• **Dataset records**:
.....
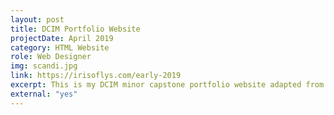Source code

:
 ```yaml
---
layout: post
title: DCIM Portfolio Website
projectDate: April 2019
category: HTML Website
role: Web Designer
img: scandi.jpg
link: https://irisoflys.com/early-2019
excerpt: This is my DCIM minor capstone portfolio website adapted from a previous portfolio website into a one-page website. For this project I learned to use jQuery to create a filter for my projects based on the skills I used. I consider this porfolio website to be more of a "spin-off" than a "mainline" iteration.
external: "yes"
---
```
.....
• **Task brief**:
Every entry above needs to be copied exactly, and no pictures go with it.

• **Solution**:
Source code

:
 ```yaml
---
layout: post
title: DCIM Portfolio Website
projectDate: April 2019
category: HTML Website
role: Web Designer
img: scandi.jpg
link: https://irisoflys.com/early-2019
excerpt: This is my DCIM minor capstone portfolio website adapted from a previous portfolio website into a one-page website. For this project I learned to use jQuery to create a filter for my projects based on the skills I used. I consider this porfolio website to be more of a "spin-off" than a "mainline" iteration.
external: "yes"
---
```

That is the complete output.